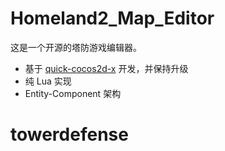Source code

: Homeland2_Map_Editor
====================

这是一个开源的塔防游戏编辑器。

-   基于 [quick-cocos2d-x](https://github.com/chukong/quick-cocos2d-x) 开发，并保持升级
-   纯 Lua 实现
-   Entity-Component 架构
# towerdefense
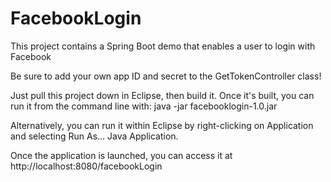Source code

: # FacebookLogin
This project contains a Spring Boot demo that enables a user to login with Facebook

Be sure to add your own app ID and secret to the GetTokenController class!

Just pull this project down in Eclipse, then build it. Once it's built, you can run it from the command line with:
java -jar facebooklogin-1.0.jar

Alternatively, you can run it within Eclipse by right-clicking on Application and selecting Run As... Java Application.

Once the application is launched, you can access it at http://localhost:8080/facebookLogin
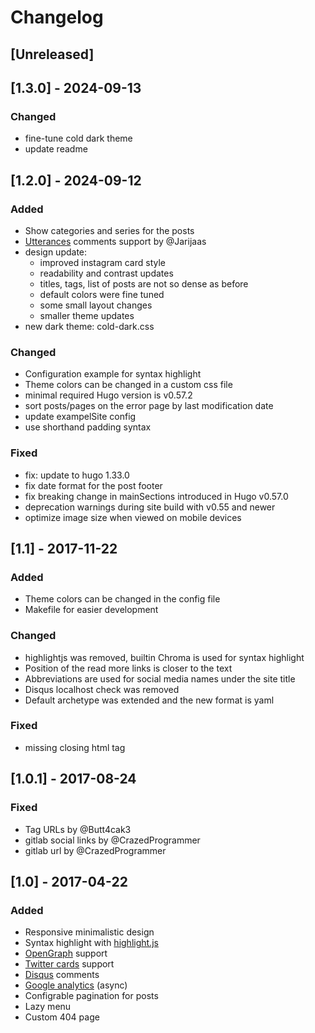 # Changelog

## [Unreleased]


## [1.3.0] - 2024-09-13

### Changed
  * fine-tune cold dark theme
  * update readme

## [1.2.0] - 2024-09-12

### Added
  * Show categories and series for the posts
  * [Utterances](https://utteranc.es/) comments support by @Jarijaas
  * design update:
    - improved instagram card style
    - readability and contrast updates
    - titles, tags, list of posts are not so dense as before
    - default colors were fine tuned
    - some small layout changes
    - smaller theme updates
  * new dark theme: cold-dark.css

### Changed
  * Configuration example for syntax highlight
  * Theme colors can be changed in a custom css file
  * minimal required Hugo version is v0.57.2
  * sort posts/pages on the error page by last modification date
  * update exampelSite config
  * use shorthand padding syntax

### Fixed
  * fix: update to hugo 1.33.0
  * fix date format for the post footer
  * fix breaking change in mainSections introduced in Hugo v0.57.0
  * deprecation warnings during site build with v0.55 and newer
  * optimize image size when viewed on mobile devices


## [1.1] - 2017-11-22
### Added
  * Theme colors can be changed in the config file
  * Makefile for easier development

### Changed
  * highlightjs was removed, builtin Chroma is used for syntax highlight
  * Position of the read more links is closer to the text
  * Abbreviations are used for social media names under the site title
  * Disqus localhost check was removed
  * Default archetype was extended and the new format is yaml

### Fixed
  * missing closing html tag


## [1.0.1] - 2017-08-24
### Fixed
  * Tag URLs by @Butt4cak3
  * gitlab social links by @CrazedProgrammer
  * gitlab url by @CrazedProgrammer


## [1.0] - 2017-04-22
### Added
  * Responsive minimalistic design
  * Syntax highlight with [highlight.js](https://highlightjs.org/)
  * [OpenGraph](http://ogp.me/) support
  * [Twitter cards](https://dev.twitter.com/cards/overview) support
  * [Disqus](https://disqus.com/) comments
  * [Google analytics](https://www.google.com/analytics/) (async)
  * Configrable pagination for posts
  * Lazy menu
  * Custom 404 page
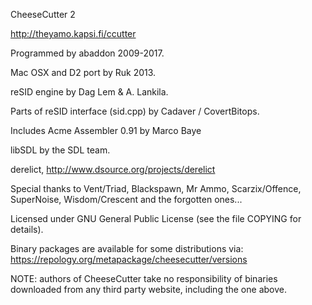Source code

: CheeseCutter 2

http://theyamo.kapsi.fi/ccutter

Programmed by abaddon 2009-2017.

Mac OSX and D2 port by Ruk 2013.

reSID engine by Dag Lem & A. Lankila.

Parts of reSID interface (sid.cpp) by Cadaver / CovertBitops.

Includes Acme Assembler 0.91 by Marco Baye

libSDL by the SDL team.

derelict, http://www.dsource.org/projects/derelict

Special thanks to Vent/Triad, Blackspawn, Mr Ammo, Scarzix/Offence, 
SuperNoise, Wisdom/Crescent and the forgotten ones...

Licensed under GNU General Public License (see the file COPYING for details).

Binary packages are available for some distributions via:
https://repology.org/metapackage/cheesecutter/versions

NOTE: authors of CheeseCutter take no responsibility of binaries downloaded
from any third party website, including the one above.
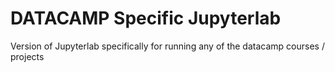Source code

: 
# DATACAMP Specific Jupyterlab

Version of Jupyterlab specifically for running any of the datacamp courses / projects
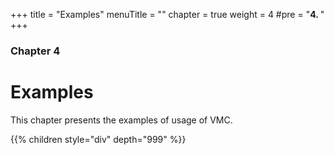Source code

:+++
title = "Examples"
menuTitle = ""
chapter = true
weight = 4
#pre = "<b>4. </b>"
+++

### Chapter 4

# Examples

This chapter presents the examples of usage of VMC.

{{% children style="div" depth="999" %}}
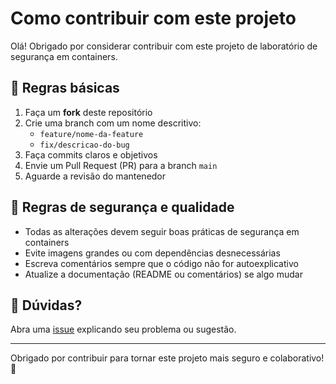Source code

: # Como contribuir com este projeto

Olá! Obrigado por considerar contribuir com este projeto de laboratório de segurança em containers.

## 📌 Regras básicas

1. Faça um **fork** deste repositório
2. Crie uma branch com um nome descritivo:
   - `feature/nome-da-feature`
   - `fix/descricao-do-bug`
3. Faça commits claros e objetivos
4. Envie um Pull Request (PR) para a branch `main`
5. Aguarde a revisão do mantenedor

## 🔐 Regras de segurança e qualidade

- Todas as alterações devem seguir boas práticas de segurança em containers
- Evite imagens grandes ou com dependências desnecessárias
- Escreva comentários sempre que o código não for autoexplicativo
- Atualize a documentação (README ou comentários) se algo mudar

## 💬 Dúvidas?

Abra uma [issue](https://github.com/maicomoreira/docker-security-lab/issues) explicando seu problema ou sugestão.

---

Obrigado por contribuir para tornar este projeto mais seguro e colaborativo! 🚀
☆ ☆ ☆ ☆ ☆
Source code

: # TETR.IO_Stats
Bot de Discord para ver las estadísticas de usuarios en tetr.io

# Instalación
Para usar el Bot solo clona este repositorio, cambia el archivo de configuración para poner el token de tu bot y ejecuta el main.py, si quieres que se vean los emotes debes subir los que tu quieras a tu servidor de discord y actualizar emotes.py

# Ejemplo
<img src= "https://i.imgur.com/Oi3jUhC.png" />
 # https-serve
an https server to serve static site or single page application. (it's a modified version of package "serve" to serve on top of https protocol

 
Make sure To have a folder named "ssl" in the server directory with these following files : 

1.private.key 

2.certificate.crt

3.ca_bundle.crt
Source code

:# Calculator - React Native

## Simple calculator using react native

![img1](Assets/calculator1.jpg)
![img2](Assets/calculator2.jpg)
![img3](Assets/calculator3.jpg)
☆ ☆ ☆ ☆ ☆
Reproduce word for word the material above, beginning with the line that contains "## [Unreleased]" and ending with the line that contains "the site title".

Response to the task =
## [Unreleased]


## [1.3.0] - 2024-09-13

### Changed
  * fine-tune cold dark theme
  * update readme

## [1.2.0] - 2024-09-12

### Added
  * Show categories and series for the posts
  * [Utterances](https://utteranc.es/) comments support by @Jarijaas
  * design update:
    - improved instagram card style
    - readability and contrast updates
    - titles, tags, list of posts are not so dense as before
    - default colors were fine tuned
    - some small layout changes
    - smaller theme updates
  * new dark theme: cold-dark.css

### Changed
  * Configuration example for syntax highlight
  * Theme colors can be changed in a custom css file
  * minimal required Hugo version is v0.57.2
  * sort posts/pages on the error page by last modification date
  * update exampelSite config
  * use shorthand padding syntax

### Fixed
  * fix: update to hugo 1.33.0
  * fix date format for the post footer
  * fix breaking change in mainSections introduced in Hugo v0.57.0
  * deprecation warnings during site build with v0.55 and newer
  * optimize image size when viewed on mobile devices


## [1.1] - 2017-11-22
### Added
  * Theme colors can be changed in the config file
  * Makefile for easier development

### Changed
  * highlightjs was removed, builtin Chroma is used for syntax highlight
  * Position of the read more links is closer to the text
  * Abbreviations are used for social media names under the site title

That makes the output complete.